🚨 THE DAY AFTER PERFECTLY, TRUMP STRUGGLES THROUGH A CABINET MEETING
The Narativ | Know Sooner
👀 STORIES TO WATCH
💣 TRUMP’S CABINET MEETING LAID BARE FOR THE WORLD TO SEE
On Tuesday, the White House posted that Donald Trump’s six-month physical had “checked out PERFECTLY.” On Wednesday, sitting at the Cabinet table, the president threatened to bomb Oman. “Oman will behave just like everybody else or we’ll have to blow them up,” he said of the longtime US security partner whose territorial waters share the Strait of Hormuz with Iran. He told the room Iran was “negotiating on fumes” and that he was unbothered by November because “I don’t care about the midterms” — pointing to Paxton’s win over Cornyn as “the prelude.” Marco Rubio looked at the wall, Pete Hegseth at the floor. Trump said allowing the media into the Cabinet meeting was more transparent than any previous administrations. He may well be right — Trump’s condition was visible to anyone watching. The president who leads the free world couldn’t lead a meeting.
🎖️ TALARICO GAINS THE FOE HE NEEDED
Within minutes of Paxton being named the winner of the Republican Senate primary in Texas, James Talarico — the man he will face in November — released his first general-election video and called Ken Paxton “the most corrupt politician in America.” “Mega-donors and their puppet politicians like Ken Paxton have stolen from us,” Talarico said. Within the hour, Cook Political Report moved Texas from Likely Republican to Lean Republican — the rating tip Talarico needed. The thirty-seven-year-old Presbyterian seminarian and state representative raised $27 million in the first quarter, more than every Republican Senate candidate in the country combined. The Senate Leadership Fund’s $342 million in fall reservations did not include Texas at this scale. Trump may have forced Cornyn off the board, but he handed Talarico the foe he needed — the chance to be seen in the ring with Trump’s handpicked nominee. “The biggest fight is not left versus right,” Talarico said. “It’s top versus bottom.”
⚖️ ALFONSI WALKS, CBS BURNS
Sharyn Alfonsi’s last day at 60 Minutes was Saturday. She left her newsroom colleagues a statement naming CBS News editor-in-chief Bari Weiss as the person who killed her 60 Minutes segment on CECOT. The behavior, Alfonsi wrote, was “a deliberate choice to penalize a journalist for refusing to sanitize factually accurate reporting” — “a chilling message to the entire newsroom.” Paramount-Skydance is one regulatory approval from putting CBS News and CNN under the same roof.

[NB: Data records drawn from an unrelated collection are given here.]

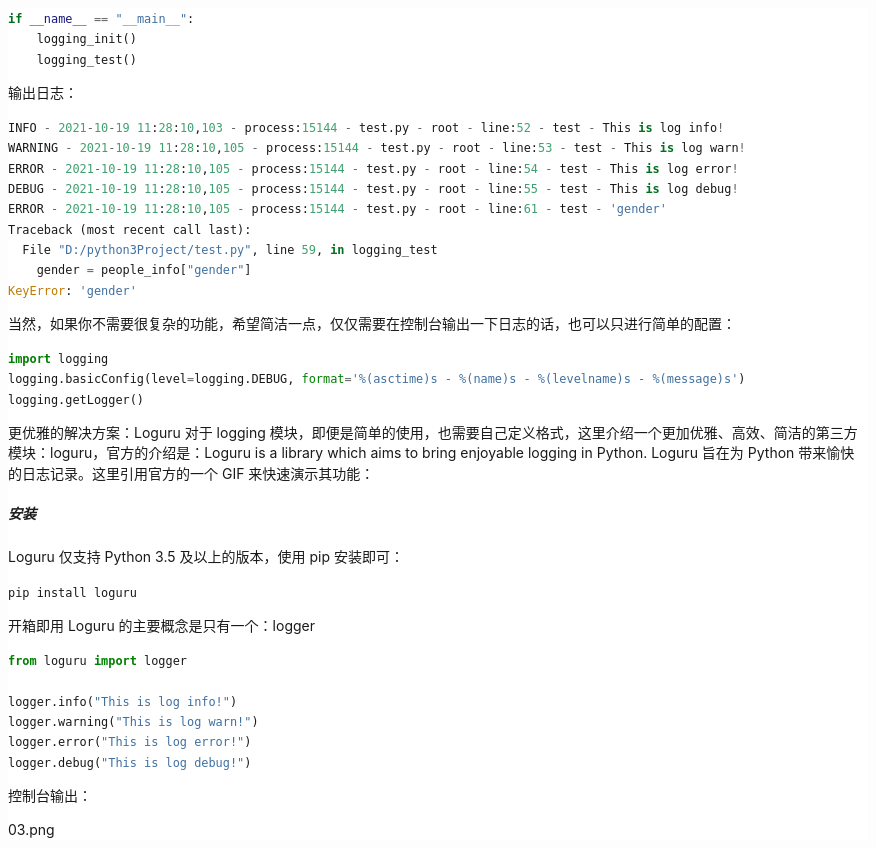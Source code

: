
 ```python
if __name__ == "__main__":
    logging_init()
    logging_test()

```
输出日志：
```python
INFO - 2021-10-19 11:28:10,103 - process:15144 - test.py - root - line:52 - test - This is log info!
WARNING - 2021-10-19 11:28:10,105 - process:15144 - test.py - root - line:53 - test - This is log warn!
ERROR - 2021-10-19 11:28:10,105 - process:15144 - test.py - root - line:54 - test - This is log error!
DEBUG - 2021-10-19 11:28:10,105 - process:15144 - test.py - root - line:55 - test - This is log debug!
ERROR - 2021-10-19 11:28:10,105 - process:15144 - test.py - root - line:61 - test - 'gender'
Traceback (most recent call last):
  File "D:/python3Project/test.py", line 59, in logging_test
    gender = people_info["gender"]
KeyError: 'gender'
```


当然，如果你不需要很复杂的功能，希望简洁一点，仅仅需要在控制台输出一下日志的话，也可以只进行简单的配置：
```python
import logging
logging.basicConfig(level=logging.DEBUG, format='%(asctime)s - %(name)s - %(levelname)s - %(message)s')
logging.getLogger()
```
更优雅的解决方案：Loguru
对于 logging 模块，即便是简单的使用，也需要自己定义格式，这里介绍一个更加优雅、高效、简洁的第三方模块：loguru，官方的介绍是：Loguru is a library which aims to bring enjoyable logging in Python. Loguru 旨在为 Python 带来愉快的日志记录。这里引用官方的一个 GIF 来快速演示其功能：


##### 安装
Loguru 仅支持 Python 3.5 及以上的版本，使用 pip 安装即可：
```python
pip install loguru
```
开箱即用
Loguru 的主要概念是只有一个：logger
```python
from loguru import logger

logger.info("This is log info!")
logger.warning("This is log warn!")
logger.error("This is log error!")
logger.debug("This is log debug!")
```
控制台输出：

03.png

📉 TEHRAN TURNS THE LIGHTS ON
Eighty-seven days after Iran went dark — the longest national internet shutdown ever recorded — Tehran flipped the internet back on, a signal of the regime’s swagger after the failed US attacks. Vice President Mohammad Reza Aref called it “the first step toward free and regulated access,” the word regulated doing its work. If Trump thinks he forced regime change, he’s delusional — the new leaders of Iran are the same if not worse than the ones before.
🌍 TWO HUNDRED BODIES, ONE FISHERMAN
For three months Trump has run a quiet shooting war across the Eastern Pacific and Caribbean — more than fifty maritime strikes, nearly two hundred dead, all of it framed as drug interdiction. Today Ecuadorian fishermen said a US-flagged vessel attacked them and destroyed their boats. War crimes beckon.
🎯 THE PATTERN
Trump is clearly losing his grip. The Cabinet meeting showed a president no longer sharp, no longer coherent, no longer able to recall the names of countries. He told the press and his Cabinet he doesn’t care about November’s election, claiming Paxton’s win shows how much support he really has. But unlike the shrewder Trump of old, he didn’t see the gift he handed Democrats. It’s the same shoot-before-you-think philosophy Trump deployed in Iran — and the one his acolytes used to pull Sharyn Alfonsi’s 60 Minutes piece and terminate her CBS contract. Every political move has consequences, and a president who can’t tell Oman from Iran isn’t thinking clearly about the consequences of his next move. Day 493.